Canada is known worldwide as an extremely tolerant country and is always praised for its immigration policy. Most recently, the new government alliance in Germany has affirmed that they want to follow this same strategy. Immigrants always bring with them new knowledge, new technologies, new approaches and exciting cultures. This can be very beneficial for a country if used skilfully. Not to mention, of course, immigrants are also potential workers. Canada has recognised this and allowed more than 400,000 people into the country in 2021. Immigrants are selected according to a points system that takes into account various criteria such as age, highest level of education, language skills or possible job offers.[1] Director Lina Rodriguez has dealt with this very issue in MY TWO VOICES.

This is what it is about…

Ana Garay Kostic, Claudia Montoya and Marinela Piedrahita all have one thing in common. They are all Latin American women who immigrated to Canada at some point and started a new life there. They all talk about their experiences with different themes as well as their current lives.

Review

Immediately and without any warning, the film starts with its first images. No opening credits, no names, no introductory words. MY TWO VOICES is a documentary of a completely different kind. It shows us the lives of three different immigrant women, although “shows” is probably a bit of a stretch. In fact, for a long time we only see grass, hands and hair. For a long time, the camera doesn’t look at anything else. Sometimes we see close-ups for several minutes, which tell us almost nothing and seem much more as if the narratives were simply underlaid with random images. There seems to be no connection between what is shown and what is spoken. Again and again we see hands performing the simplest of tasks, such as digging in the earth or steering a car.

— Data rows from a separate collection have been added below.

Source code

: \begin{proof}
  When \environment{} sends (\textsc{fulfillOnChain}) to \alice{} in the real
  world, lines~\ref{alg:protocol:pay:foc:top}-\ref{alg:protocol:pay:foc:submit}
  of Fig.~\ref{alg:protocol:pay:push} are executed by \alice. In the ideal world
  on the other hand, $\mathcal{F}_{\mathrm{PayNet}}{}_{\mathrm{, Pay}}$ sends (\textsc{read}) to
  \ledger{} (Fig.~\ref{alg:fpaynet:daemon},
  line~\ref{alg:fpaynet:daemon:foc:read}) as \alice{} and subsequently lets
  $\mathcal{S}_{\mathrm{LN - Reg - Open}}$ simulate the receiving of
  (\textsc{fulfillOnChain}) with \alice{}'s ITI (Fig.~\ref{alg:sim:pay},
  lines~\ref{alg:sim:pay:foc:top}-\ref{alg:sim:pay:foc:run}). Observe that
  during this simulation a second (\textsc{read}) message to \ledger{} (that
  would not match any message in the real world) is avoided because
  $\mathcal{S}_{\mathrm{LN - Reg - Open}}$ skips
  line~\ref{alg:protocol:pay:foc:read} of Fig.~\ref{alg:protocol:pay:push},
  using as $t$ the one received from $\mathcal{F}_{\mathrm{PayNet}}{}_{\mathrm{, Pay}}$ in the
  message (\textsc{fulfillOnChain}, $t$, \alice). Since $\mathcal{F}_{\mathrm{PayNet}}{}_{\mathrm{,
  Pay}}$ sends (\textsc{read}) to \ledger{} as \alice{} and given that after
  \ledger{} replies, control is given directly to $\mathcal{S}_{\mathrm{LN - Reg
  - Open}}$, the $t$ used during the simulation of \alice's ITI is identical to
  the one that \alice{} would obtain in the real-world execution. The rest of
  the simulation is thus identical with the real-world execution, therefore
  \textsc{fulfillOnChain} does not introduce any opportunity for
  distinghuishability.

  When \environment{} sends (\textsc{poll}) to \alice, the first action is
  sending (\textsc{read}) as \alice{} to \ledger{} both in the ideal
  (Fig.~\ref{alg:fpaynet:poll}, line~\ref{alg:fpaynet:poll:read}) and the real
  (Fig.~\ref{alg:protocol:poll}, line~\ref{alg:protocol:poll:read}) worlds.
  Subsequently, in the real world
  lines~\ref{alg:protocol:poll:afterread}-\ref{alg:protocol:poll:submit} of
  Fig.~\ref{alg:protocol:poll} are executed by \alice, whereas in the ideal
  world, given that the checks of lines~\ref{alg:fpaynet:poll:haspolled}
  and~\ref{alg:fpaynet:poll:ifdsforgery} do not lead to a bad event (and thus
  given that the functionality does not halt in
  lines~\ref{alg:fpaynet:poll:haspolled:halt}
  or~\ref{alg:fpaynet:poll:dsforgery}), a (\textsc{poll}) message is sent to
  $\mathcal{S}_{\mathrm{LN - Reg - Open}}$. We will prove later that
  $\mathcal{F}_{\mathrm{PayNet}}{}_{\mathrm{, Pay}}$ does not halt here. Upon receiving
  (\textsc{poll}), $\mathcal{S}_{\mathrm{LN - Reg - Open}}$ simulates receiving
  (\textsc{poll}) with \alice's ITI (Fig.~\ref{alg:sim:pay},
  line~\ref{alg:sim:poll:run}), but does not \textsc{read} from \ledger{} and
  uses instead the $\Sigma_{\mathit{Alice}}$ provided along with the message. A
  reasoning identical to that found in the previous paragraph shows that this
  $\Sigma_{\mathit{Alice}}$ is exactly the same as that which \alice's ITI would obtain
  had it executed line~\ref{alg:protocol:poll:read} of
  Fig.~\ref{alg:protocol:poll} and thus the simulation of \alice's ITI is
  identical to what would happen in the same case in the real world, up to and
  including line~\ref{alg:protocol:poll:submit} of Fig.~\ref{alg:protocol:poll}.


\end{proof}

The monologue is the defining element of this documentary. Over the entire duration of the film, the three protagonists talk about their past and the various challenges they had to overcome. The language, which turns out to be problematic, is always an essential element. Also because training courses cannot be financed to deepen the English language.

Nothing to see, but much to understand

Only very late in the film, more than half an hour has passed, do we get to see camera shots for the first time, which show certain situations from further away and even bring a little dynamism into the story. A whole corner later, we even see the people giving the talks and their families from time to time. Only at this point does the documentary manage to build up a certain personality and create a connection between the audience and the protagonists. Since we have no visual impression beforehand of who we are dealing with at all, it is extremely difficult to follow the plot. At the same time, however, this is a cleverly chosen element to introduce the audience to the plot without any preconceptions and to let the audience concentrate solely on the matter at hand.

The images are also shot on 16mm, which is also clearly visually apparent. Not only do we get our beloved nostalgic image blemishes back on screen, but the graininess of the image is much more charming than the many glossy productions of today and fits the content narrative perfectly. Nevertheless, the images are very distant and unapproachable for the audience, as it is simply difficult to build up a personal connection to the characters, whom we do not get to see for large parts of the film. Not infrequently, they convey the character of a still life and thus resemble a work of art rather than a film. In fact, we could just as well enjoy an audio book of the film and would hardly notice a difference in character. Whether this speaks in favour of the film is up to each individual.

Conclusion

MY TWO VOICES is thus a documentary that I unfortunately could do little with. It neither advanced me in an informative way, nor did I get a special experience of images or sounds. Even though the subject matter has its charms and there are certainly many exciting stories of people who have gone through similarly difficult times, MY TWO VOICES unfortunately offers me no noteworthy reason to give it a real recommendation.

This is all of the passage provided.